DATA SECTION
━━━━━━━━━━━━━━━━

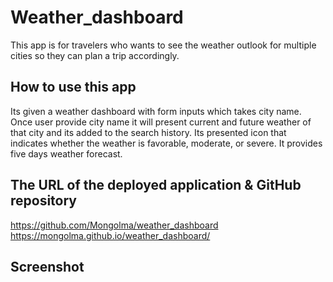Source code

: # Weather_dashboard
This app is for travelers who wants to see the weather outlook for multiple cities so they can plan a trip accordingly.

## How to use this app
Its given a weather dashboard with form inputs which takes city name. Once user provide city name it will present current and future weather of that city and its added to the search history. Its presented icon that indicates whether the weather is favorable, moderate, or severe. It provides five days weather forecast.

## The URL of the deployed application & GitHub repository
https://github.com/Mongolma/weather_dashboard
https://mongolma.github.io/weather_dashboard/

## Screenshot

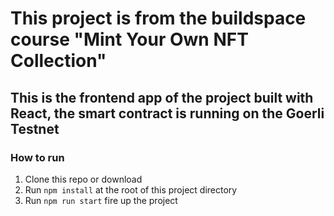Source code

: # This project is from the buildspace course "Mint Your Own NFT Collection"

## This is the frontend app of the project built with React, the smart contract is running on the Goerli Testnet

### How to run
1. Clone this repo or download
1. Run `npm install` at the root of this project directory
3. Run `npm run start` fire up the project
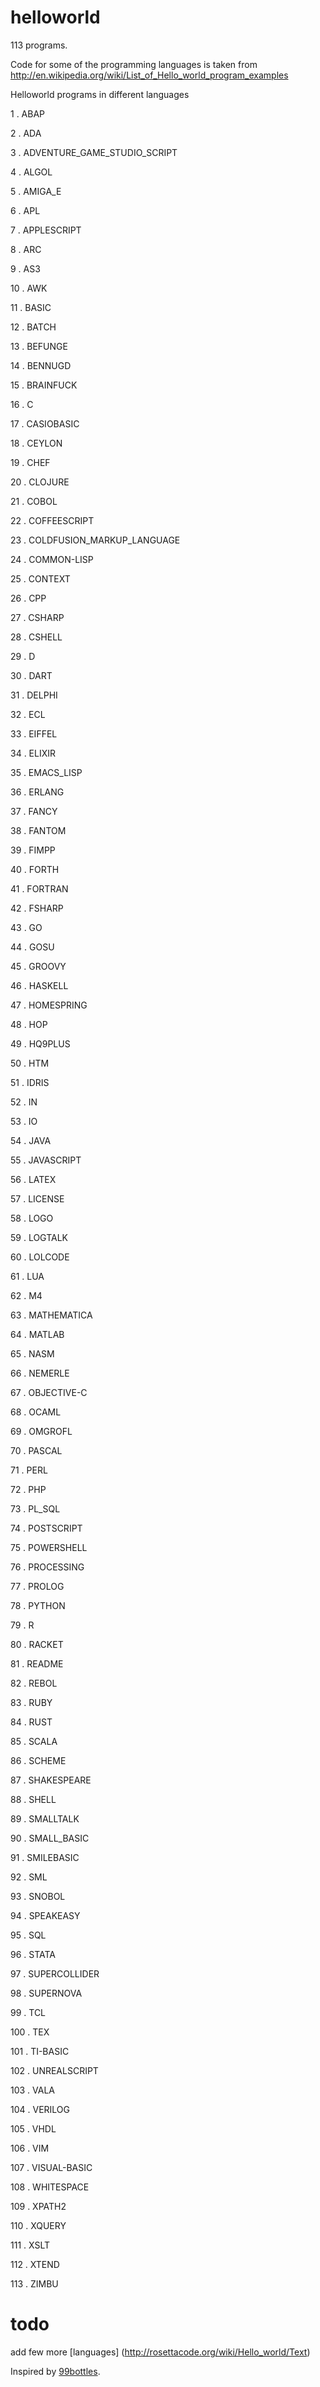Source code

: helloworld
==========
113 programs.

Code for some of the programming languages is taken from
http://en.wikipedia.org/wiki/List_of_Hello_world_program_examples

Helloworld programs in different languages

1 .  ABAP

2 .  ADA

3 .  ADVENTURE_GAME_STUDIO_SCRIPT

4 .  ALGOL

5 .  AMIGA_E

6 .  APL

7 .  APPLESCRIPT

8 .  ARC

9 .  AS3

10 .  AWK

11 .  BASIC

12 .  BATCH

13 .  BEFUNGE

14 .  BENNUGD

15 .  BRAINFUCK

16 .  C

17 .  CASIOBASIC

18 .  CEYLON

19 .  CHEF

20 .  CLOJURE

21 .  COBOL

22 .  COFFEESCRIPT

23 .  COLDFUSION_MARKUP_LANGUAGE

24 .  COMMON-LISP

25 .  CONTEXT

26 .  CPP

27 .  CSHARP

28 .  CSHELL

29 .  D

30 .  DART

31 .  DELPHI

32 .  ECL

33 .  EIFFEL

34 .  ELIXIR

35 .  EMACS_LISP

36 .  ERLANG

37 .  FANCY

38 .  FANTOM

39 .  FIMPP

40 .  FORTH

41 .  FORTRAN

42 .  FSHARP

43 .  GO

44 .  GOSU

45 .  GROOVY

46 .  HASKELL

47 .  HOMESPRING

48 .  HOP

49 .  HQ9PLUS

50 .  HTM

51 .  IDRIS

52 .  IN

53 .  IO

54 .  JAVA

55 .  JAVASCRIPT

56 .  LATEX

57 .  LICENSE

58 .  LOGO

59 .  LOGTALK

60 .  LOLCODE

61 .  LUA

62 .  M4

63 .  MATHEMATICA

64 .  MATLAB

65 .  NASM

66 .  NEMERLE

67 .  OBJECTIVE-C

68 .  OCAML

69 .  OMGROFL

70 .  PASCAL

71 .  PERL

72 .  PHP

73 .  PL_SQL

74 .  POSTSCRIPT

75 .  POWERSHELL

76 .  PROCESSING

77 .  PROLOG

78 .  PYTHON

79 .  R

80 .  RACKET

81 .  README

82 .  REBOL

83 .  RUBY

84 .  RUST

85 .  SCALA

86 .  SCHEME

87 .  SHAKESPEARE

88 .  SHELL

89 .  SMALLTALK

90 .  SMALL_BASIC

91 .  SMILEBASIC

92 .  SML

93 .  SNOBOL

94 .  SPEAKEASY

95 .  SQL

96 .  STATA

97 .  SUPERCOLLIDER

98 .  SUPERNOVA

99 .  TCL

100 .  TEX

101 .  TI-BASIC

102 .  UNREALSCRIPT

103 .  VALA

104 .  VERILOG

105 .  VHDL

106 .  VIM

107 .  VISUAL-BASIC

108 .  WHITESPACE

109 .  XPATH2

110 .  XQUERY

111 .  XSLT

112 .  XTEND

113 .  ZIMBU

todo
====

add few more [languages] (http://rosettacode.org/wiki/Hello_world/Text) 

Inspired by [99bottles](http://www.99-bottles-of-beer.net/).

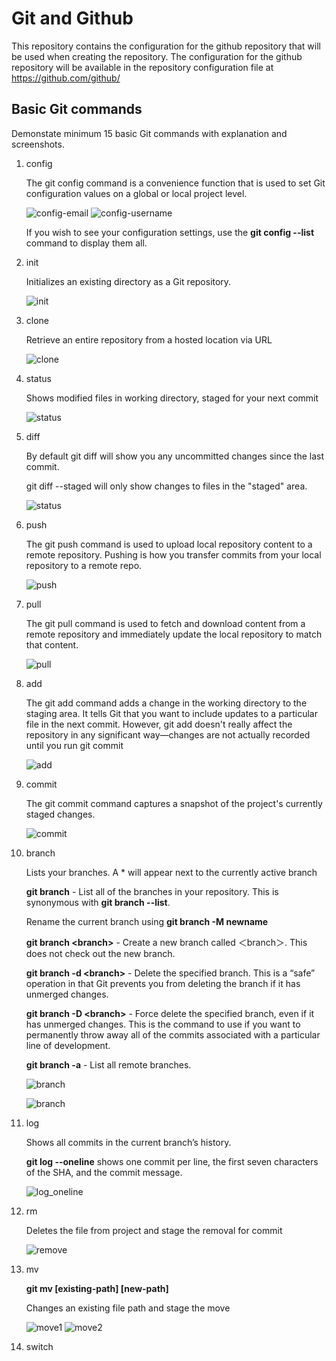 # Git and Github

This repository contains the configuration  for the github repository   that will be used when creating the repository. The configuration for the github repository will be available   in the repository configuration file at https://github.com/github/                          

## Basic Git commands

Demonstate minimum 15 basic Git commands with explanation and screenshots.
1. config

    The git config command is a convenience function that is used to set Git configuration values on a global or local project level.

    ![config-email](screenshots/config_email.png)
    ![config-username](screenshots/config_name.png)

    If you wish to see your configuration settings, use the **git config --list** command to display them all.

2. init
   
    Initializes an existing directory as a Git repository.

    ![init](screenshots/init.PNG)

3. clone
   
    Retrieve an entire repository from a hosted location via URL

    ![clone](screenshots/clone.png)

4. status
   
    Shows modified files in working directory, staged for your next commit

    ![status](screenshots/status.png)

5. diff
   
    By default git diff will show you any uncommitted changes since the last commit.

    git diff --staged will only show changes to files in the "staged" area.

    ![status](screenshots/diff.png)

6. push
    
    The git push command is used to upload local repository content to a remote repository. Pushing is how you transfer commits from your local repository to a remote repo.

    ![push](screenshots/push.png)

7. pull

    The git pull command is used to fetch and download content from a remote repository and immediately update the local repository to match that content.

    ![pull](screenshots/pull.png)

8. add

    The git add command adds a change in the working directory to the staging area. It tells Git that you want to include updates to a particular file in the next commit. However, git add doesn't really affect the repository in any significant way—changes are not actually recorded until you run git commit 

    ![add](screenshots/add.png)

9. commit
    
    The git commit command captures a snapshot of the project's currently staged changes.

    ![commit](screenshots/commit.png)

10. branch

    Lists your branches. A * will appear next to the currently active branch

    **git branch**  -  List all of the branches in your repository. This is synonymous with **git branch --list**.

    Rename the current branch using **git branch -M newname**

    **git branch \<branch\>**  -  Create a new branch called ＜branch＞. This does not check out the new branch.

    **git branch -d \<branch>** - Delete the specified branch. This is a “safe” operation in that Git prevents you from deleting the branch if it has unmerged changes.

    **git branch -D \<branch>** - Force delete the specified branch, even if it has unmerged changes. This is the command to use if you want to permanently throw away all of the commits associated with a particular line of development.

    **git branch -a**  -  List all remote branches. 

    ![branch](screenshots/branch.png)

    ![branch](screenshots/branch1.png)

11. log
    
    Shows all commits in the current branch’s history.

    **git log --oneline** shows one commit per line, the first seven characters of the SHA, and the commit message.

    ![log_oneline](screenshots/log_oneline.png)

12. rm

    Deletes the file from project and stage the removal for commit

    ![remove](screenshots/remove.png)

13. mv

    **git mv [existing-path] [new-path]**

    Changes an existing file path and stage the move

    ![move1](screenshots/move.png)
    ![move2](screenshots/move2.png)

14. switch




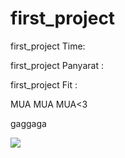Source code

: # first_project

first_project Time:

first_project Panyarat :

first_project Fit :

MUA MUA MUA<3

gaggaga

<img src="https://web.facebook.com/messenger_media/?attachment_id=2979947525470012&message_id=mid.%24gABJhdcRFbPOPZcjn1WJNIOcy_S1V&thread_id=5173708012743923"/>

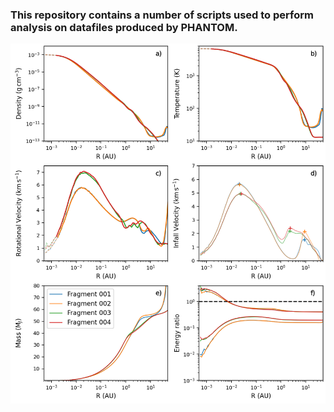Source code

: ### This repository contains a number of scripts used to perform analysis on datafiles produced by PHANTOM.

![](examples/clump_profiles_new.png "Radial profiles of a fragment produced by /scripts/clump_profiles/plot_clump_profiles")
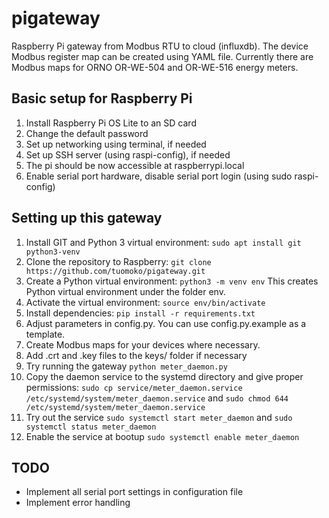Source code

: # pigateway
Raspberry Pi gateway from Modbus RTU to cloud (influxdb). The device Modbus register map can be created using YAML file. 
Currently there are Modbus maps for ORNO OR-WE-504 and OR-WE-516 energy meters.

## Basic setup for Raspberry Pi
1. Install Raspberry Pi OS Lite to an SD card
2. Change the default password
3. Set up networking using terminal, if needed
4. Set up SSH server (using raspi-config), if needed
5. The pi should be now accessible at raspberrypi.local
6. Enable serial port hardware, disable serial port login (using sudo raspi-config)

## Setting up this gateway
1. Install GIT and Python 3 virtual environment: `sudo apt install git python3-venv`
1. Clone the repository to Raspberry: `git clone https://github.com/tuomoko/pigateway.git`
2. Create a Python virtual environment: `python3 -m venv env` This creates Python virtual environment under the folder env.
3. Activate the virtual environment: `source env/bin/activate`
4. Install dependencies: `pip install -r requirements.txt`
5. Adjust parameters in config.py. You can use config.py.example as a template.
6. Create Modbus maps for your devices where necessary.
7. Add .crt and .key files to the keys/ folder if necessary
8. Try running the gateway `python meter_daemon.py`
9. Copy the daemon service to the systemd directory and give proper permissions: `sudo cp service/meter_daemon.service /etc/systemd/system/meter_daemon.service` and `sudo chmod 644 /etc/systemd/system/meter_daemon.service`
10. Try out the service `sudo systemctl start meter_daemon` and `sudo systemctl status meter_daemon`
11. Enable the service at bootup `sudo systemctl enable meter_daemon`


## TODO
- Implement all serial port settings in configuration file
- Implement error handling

━━━━━━━━━━━━━━━━

PROBLEM DESCRIPTION
Go back to the listing above. Copy word for word the lines from the one with "8. Try running" through the one with "9. Copy the", and nothing more.

SOLUTION FOR THIS PROBLEM
8. Try running the gateway `python meter_daemon.py`
9. Copy the daemon service to the systemd directory and give proper permissions: `sudo cp service/meter_daemon.service /etc/systemd/system/meter_daemon.service` and `sudo chmod 644 /etc/systemd/system/meter_daemon.service`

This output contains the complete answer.